(Beginning of Dataset records)

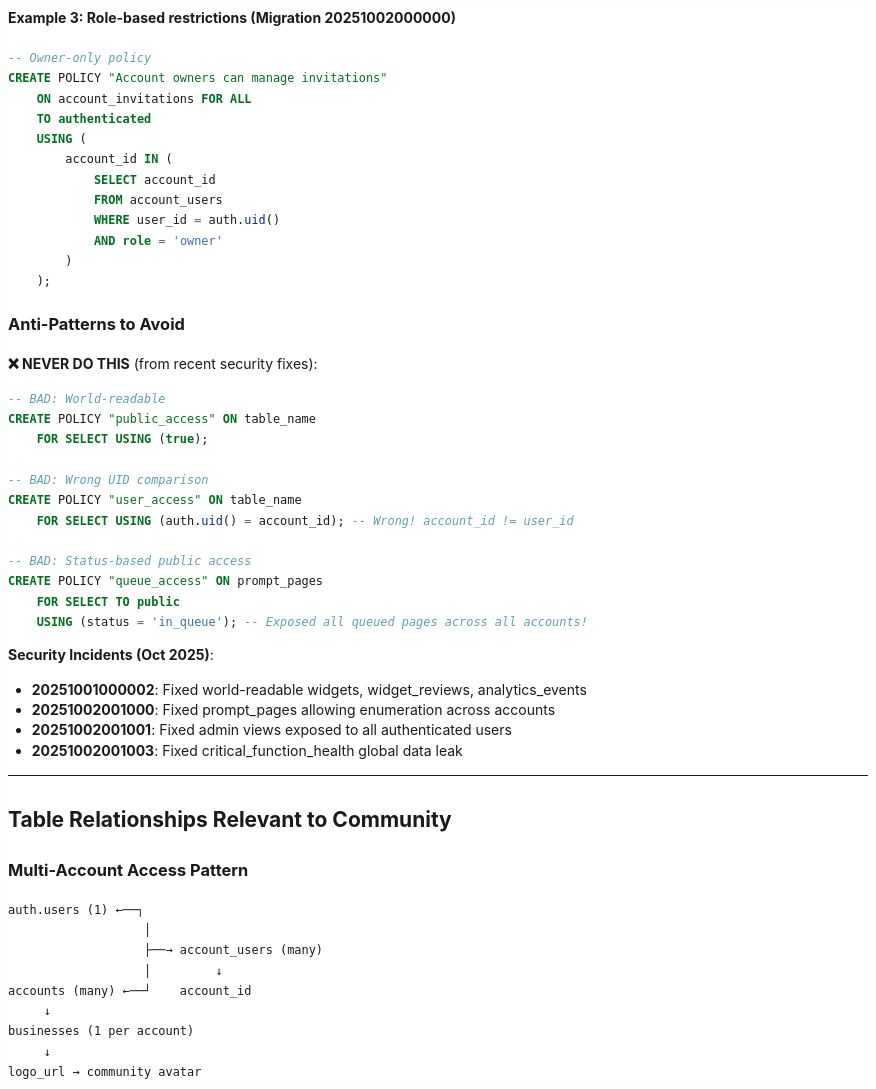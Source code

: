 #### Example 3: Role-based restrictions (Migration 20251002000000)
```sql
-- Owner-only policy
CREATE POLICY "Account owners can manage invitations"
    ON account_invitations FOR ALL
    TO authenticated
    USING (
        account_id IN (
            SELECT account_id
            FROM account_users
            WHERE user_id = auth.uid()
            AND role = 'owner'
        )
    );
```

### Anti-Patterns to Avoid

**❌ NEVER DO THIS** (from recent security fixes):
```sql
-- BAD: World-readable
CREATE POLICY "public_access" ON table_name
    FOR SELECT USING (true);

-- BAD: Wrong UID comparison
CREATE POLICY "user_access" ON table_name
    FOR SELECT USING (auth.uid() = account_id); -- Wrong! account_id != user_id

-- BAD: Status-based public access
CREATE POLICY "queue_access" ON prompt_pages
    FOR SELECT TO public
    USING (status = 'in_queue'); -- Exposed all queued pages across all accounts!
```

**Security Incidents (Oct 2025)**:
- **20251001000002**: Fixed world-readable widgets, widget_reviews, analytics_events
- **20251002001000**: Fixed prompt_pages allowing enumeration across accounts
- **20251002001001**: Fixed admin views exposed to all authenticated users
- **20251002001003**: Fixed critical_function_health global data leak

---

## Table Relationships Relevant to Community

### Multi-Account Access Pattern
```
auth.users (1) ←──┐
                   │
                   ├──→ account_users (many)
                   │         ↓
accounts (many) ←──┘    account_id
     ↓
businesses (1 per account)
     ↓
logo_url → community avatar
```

(End of Dataset records)

*Task to carry out*:
Find the lines of the material that contain the word "authenticated" and report only how many there are.

*Reply to the exercise*:
2